|
|
|
|
|
by matt_oriordan
3410 days ago
|
|
Well it's not that's simple. We do run in multiple availability zones in every region. But if the connectivity between them is partially working, which it was, and shared service from Amazon itself aren't working fully from every instance, ou have a huge mess to contend with where the cluster consensus cannot be formed. So in cases like this we did what we should have done and routed traffic away form a network that was unreliable and partly partitioned. The point for us was not that this availability zone went down at all. It was that Amazon throughout claimed everything was operating normally for hours when this was very far from the truth. |
|
I get that having issues on AWS is irritating; I exist in that ecosystem too. But...I really can't fault them for this, or claim that they're lying. AWS says to not rely on any one AZ being up and/or reachable, and yet you did. And the fact it caused problems for you means you want them saying the entire region is down.
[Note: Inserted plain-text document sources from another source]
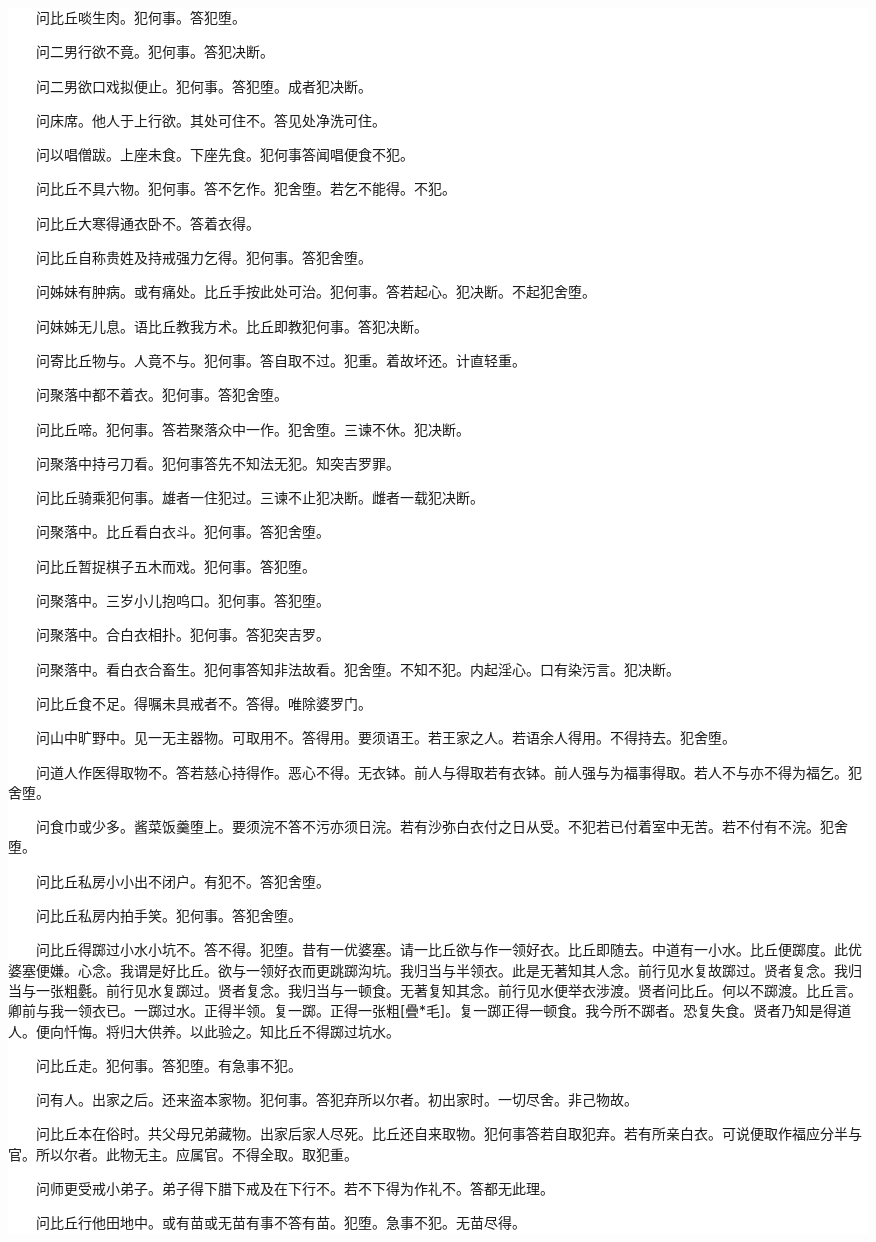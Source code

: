 　　问比丘啖生肉。犯何事。答犯堕。

　　问二男行欲不竟。犯何事。答犯决断。

　　问二男欲口戏拟便止。犯何事。答犯堕。成者犯决断。

　　问床席。他人于上行欲。其处可住不。答见处净洗可住。

　　问以唱僧跋。上座未食。下座先食。犯何事答闻唱便食不犯。

　　问比丘不具六物。犯何事。答不乞作。犯舍堕。若乞不能得。不犯。

　　问比丘大寒得通衣卧不。答着衣得。

　　问比丘自称贵姓及持戒强力乞得。犯何事。答犯舍堕。

　　问姊妹有肿病。或有痛处。比丘手按此处可治。犯何事。答若起心。犯决断。不起犯舍堕。

　　问妹姊无儿息。语比丘教我方术。比丘即教犯何事。答犯决断。

　　问寄比丘物与。人竟不与。犯何事。答自取不过。犯重。着故坏还。计直轻重。

　　问聚落中都不着衣。犯何事。答犯舍堕。

　　问比丘啼。犯何事。答若聚落众中一作。犯舍堕。三谏不休。犯决断。

　　问聚落中持弓刀看。犯何事答先不知法无犯。知突吉罗罪。

　　问比丘骑乘犯何事。雄者一住犯过。三谏不止犯决断。雌者一载犯决断。

　　问聚落中。比丘看白衣斗。犯何事。答犯舍堕。

　　问比丘暂捉棋子五木而戏。犯何事。答犯堕。

　　问聚落中。三岁小儿抱呜口。犯何事。答犯堕。

　　问聚落中。合白衣相扑。犯何事。答犯突吉罗。

　　问聚落中。看白衣合畜生。犯何事答知非法故看。犯舍堕。不知不犯。内起淫心。口有染污言。犯决断。

　　问比丘食不足。得嘱未具戒者不。答得。唯除婆罗门。

　　问山中旷野中。见一无主器物。可取用不。答得用。要须语王。若王家之人。若语余人得用。不得持去。犯舍堕。

　　问道人作医得取物不。答若慈心持得作。恶心不得。无衣钵。前人与得取若有衣钵。前人强与为福事得取。若人不与亦不得为福乞。犯舍堕。

　　问食巾或少多。酱菜饭羹堕上。要须浣不答不污亦须日浣。若有沙弥白衣付之日从受。不犯若已付着室中无苦。若不付有不浣。犯舍堕。

　　问比丘私房小小出不闭户。有犯不。答犯舍堕。

　　问比丘私房内拍手笑。犯何事。答犯舍堕。

　　问比丘得踯过小水小坑不。答不得。犯堕。昔有一优婆塞。请一比丘欲与作一领好衣。比丘即随去。中道有一小水。比丘便踯度。此优婆塞便嫌。心念。我谓是好比丘。欲与一领好衣而更跳踯沟坑。我归当与半领衣。此是无著知其人念。前行见水复故踯过。贤者复念。我归当与一张粗氎。前行见水复踯过。贤者复念。我归当与一顿食。无著复知其念。前行见水便举衣涉渡。贤者问比丘。何以不踯渡。比丘言。卿前与我一领衣已。一踯过水。正得半领。复一踯。正得一张粗[疊*毛]。复一踯正得一顿食。我今所不踯者。恐复失食。贤者乃知是得道人。便向忏悔。将归大供养。以此验之。知比丘不得踯过坑水。

　　问比丘走。犯何事。答犯堕。有急事不犯。

　　问有人。出家之后。还来盗本家物。犯何事。答犯弃所以尔者。初出家时。一切尽舍。非己物故。

　　问比丘本在俗时。共父母兄弟藏物。出家后家人尽死。比丘还自来取物。犯何事答若自取犯弃。若有所亲白衣。可说便取作福应分半与官。所以尔者。此物无主。应属官。不得全取。取犯重。

　　问师更受戒小弟子。弟子得下腊下戒及在下行不。若不下得为作礼不。答都无此理。

　　问比丘行他田地中。或有苗或无苗有事不答有苗。犯堕。急事不犯。无苗尽得。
Why? They make regions be fault tolerant by having multiple AZs; they guarantee reliability at the region level, not at the AZ level, and that's what the status page is intended to track.
Now, I can see wanting a clear status page per AZ, rather than just a blue 'i'. That's a valid request. But -request- that, don't claim that they're lying. You're being antagonistic despite them doing everything they've promised, and their status page being correct (just not using the colors you would like because they view severity differently than you).